Do you work in the sweaty back room at a dry cleaners? Do you make men’s suits for a living? Neither do I, and yet I’ll probably get more use out of this book than any of the others in the series. Part of the Singer Sewing Reference Library, Tailoring is a smaller book (127 pages) brimming with useful sewing tips, applicable to most of your garment sewing – not just suits. Each section covers basics that you probably figured out how to do on your own, only here they are, in photographic form and easy-to-understand descriptions, the right way to do things. Doing it right will not only look better, but will reduce some of your sewing frustrations and help your garments last longer. You really don’t want to spend a week on something only to have it fall apart, do you? I thought so.
Tailoring covers making parts of garments that can be transferred to blouses, dresses, coats, and other garments that you want to fit your unique body specifically. Pin fitting, pocket insertion, sleeve and collar types are covered, as well as super-basic things, such as how to press a garment so it will look its best, as well as pattern alteration, how to choose fabrics and linings, and tricks and tools professional tailors use to give your clothes a custom-made look.
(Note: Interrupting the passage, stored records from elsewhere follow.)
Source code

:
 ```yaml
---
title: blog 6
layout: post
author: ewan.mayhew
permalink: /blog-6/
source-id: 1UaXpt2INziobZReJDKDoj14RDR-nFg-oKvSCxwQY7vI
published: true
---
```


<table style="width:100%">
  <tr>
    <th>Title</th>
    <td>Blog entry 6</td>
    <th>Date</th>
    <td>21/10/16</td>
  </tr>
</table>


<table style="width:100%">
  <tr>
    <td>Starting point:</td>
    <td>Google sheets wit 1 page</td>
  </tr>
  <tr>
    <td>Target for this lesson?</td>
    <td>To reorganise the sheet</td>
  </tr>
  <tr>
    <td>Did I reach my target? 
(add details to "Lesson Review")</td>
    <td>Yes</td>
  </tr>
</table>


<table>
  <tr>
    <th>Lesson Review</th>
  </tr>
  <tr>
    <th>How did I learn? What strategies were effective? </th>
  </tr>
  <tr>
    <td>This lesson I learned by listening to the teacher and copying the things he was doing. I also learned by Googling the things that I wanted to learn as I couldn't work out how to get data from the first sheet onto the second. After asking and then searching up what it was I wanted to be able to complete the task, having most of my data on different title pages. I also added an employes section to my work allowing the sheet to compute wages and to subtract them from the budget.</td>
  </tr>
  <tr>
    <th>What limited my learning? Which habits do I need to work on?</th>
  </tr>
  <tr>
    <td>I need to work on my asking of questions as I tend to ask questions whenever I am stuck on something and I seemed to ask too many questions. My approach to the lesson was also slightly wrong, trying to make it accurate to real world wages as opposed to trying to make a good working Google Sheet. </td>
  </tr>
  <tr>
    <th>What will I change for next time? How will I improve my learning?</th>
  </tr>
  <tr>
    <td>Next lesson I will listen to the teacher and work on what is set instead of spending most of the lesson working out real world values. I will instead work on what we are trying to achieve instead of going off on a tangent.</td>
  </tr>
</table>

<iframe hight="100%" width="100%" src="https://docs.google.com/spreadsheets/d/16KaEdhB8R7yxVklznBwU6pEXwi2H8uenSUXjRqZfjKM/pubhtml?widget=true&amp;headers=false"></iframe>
You can even learn to alter store-bought garments you already own or have been eyeing in a catalog but aren’t sure of its fit.
Following are the chapters from this book.
Part 1: Tips & Tools
• Cutting & Marking Tools
• Pressing Equipment
• Tools & Stitches for Handwork
Part 2: Before You Sew
• Getting a Good Fit
• Making a Test Garment
• Preparing the Pattern
• Preparing the Fabric
Part 3: Making Selections
• The Standards of Tailoring
• Selecting a Pattern
• Selecting a Tailoring Fabric
• Interfacings for Tailoring
• Selecting Linings
• Special Notions for Tailoring
Part 4: Tailoring Techniques
• Constructing the Jacket
o Shaping the Undercollar
o Shaping the Jacket Front
o Shaping the Jacket Back
• Tailoring a Notched Collar
• Tailoring a Shawl Collar
• Tailoring Pockets
• Tailoring Sleeves
• Tailoring Hems
Part 5: Finishing Techniques
• Linings
• Interlining a Jacket or Coat
• Partially Lined Jackets
• Top stitching
• Buttons & Buttonholes
True, this book was printed in 1988, but tailoring really hasn’t changed that much in years and years, and likely, other than the advent of new tools, will remain the same for the rest of your life. Buy it, read it, use it. I found a used hardback copy in like-new condition for around $5. But it’s worth 4 times that to me. Now I can finally make that Victorian-era men’s waistcoat I’ve been promising someone for a couple of years.